AIM OF THE EXERCISE: Report how many lines below contain the word "message", giving the number and no other words.

*** Opening AVAILABLE RECORDS ***

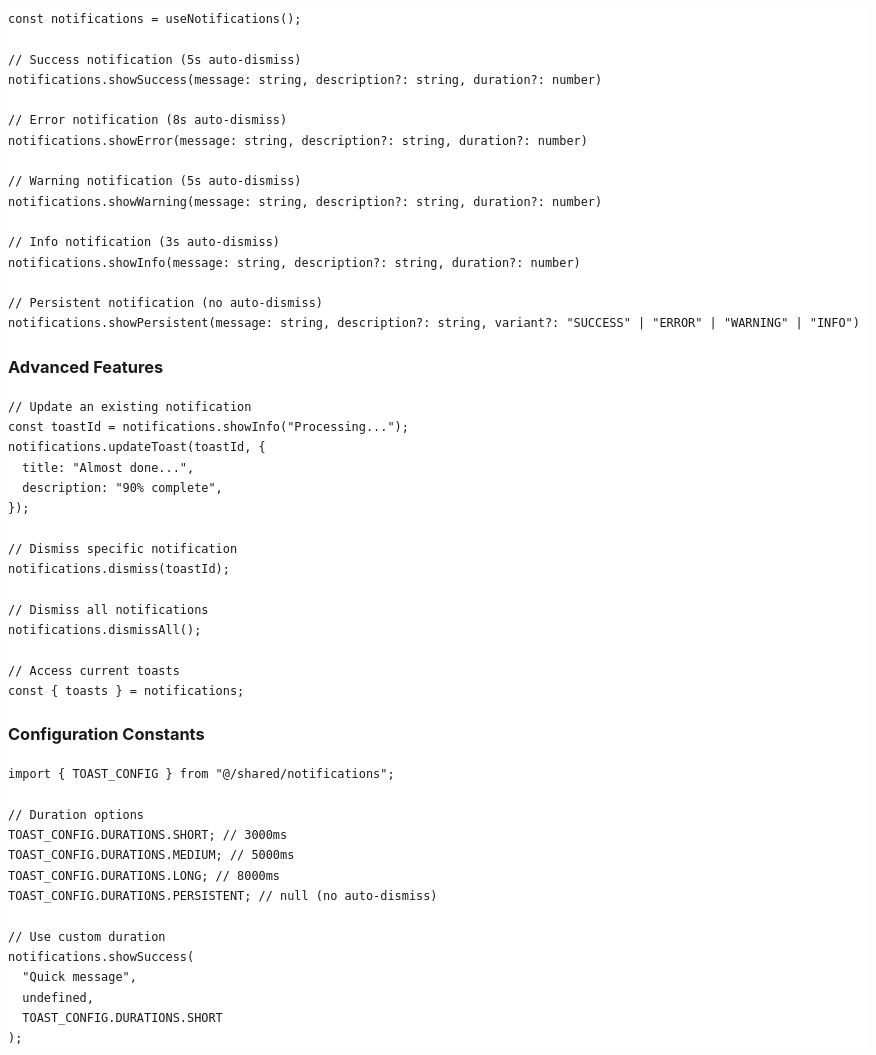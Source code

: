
 ```tsx
const notifications = useNotifications();

// Success notification (5s auto-dismiss)
notifications.showSuccess(message: string, description?: string, duration?: number)

// Error notification (8s auto-dismiss)
notifications.showError(message: string, description?: string, duration?: number)

// Warning notification (5s auto-dismiss)
notifications.showWarning(message: string, description?: string, duration?: number)

// Info notification (3s auto-dismiss)
notifications.showInfo(message: string, description?: string, duration?: number)

// Persistent notification (no auto-dismiss)
notifications.showPersistent(message: string, description?: string, variant?: "SUCCESS" | "ERROR" | "WARNING" | "INFO")
```

### Advanced Features

```tsx
// Update an existing notification
const toastId = notifications.showInfo("Processing...");
notifications.updateToast(toastId, {
  title: "Almost done...",
  description: "90% complete",
});

// Dismiss specific notification
notifications.dismiss(toastId);

// Dismiss all notifications
notifications.dismissAll();

// Access current toasts
const { toasts } = notifications;
```

### Configuration Constants

```tsx
import { TOAST_CONFIG } from "@/shared/notifications";

// Duration options
TOAST_CONFIG.DURATIONS.SHORT; // 3000ms
TOAST_CONFIG.DURATIONS.MEDIUM; // 5000ms
TOAST_CONFIG.DURATIONS.LONG; // 8000ms
TOAST_CONFIG.DURATIONS.PERSISTENT; // null (no auto-dismiss)

// Use custom duration
notifications.showSuccess(
  "Quick message",
  undefined,
  TOAST_CONFIG.DURATIONS.SHORT
);
```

*** Closing AVAILABLE RECORDS ***

RESULT: 6